When you start shopping for a car, you might be more concerned with additional features and specialty paint jobs than you are about the monthly bill. Unfortunately, the wrong financing can cost you dearly. Compound interest never sleeps, which means that you might be paying much more than you should if you work with the wrong lender. I want to help you to make great financial decisions, which is why I created this website. However, if you can remember a few tricks and keep those payments to a minimum, you can drive away with the car of your dreams without breaking the bank.
Whether you are a first-time car buyer or are seeking your tenth automobile, an auto loan is within reach of everyone. If you have bad credit, however, you do need to put a bit more work into preparing for auto loans. While bad credit doesn't prevent you from getting the vehicle of your dreams, it does take more effort. Follow the below tips to be prepared for an auto loan no matter how bad your credit may now be.
Save for a Down Payment
Not all car lots will require that you have a down payment. However, if you have bad credit, you will almost certainly be asked to provide a down payment, which will vary depending on the loan company, the cost of the car, your credit history, and your unique financial situation. It doesn't hurt to check with an auto loan company to see what their individual preferences are. Generally, the more savings you can acquire for your down payment, the better.

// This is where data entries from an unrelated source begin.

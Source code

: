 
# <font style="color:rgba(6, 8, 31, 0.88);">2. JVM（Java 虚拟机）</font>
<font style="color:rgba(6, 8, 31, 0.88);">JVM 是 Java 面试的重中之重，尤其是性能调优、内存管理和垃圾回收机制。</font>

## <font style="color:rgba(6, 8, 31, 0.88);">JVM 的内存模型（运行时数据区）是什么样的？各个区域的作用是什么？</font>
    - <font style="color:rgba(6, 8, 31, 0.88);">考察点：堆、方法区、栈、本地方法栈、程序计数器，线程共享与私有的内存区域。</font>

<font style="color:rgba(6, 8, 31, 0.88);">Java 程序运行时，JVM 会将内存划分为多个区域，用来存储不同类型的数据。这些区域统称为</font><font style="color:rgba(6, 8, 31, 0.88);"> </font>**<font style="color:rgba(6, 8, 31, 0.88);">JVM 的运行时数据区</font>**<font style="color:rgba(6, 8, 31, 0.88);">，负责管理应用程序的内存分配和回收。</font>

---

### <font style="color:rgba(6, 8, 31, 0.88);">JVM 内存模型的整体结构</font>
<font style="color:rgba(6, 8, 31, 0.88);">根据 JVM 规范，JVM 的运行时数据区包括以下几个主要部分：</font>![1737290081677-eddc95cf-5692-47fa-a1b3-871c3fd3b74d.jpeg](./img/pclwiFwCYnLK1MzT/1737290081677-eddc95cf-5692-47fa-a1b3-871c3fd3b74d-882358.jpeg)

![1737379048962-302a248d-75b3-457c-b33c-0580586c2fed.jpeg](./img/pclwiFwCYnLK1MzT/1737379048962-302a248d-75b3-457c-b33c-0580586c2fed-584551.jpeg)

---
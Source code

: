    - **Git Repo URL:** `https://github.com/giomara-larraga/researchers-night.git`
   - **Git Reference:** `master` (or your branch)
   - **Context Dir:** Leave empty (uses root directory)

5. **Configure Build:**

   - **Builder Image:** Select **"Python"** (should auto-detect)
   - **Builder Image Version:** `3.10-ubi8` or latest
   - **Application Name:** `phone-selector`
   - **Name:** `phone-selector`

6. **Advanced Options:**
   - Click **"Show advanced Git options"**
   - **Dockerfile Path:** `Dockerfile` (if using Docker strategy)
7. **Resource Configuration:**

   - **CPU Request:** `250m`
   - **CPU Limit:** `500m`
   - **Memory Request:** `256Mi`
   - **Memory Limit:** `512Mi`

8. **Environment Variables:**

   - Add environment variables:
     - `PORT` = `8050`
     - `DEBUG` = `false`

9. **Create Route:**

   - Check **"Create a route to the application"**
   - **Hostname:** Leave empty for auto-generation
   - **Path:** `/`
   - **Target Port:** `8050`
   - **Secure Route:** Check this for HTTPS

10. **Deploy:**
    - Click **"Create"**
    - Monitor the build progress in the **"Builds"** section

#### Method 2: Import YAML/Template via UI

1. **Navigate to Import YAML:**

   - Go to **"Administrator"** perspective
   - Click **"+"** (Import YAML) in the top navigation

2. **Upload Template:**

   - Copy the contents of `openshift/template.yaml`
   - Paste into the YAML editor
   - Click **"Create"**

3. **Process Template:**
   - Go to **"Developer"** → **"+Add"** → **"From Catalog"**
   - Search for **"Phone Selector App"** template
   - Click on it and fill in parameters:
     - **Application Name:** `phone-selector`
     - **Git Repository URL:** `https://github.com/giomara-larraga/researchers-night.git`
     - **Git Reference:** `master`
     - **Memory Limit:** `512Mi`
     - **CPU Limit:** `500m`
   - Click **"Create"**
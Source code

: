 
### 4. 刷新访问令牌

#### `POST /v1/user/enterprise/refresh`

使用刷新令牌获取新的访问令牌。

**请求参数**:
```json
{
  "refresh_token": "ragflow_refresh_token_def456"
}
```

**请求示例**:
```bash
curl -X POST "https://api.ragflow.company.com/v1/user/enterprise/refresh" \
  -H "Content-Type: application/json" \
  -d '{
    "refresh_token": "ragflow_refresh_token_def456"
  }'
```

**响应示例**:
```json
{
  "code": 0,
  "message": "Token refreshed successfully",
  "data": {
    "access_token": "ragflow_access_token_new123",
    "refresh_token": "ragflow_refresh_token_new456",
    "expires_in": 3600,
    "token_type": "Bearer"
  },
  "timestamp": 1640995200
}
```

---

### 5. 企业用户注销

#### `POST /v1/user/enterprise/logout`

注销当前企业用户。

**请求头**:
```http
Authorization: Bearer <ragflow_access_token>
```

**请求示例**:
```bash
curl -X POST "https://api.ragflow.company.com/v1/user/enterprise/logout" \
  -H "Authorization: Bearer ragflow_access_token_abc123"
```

Assess Your Finances Realistically
The biggest mistake a car buyer can make is overestimating how large of a car payment they can handle. Imagine the worst case scenarios in your personal finances, and try to have a cushion in case you lose a job or face unexpected financial emergencies. That way, you will be able to afford the car payment without stressing even in difficult times.
Monitor Your Credit Report
Get a free copy of your credit report. You are entitled to a free copy of your credit report at least once per year from the three major credit bureaus: Experian, Transunion, and Equifax. Also, if you are turned down for a credit card or loan, you can get a free credit report from the credit bureau the company used to make that decision.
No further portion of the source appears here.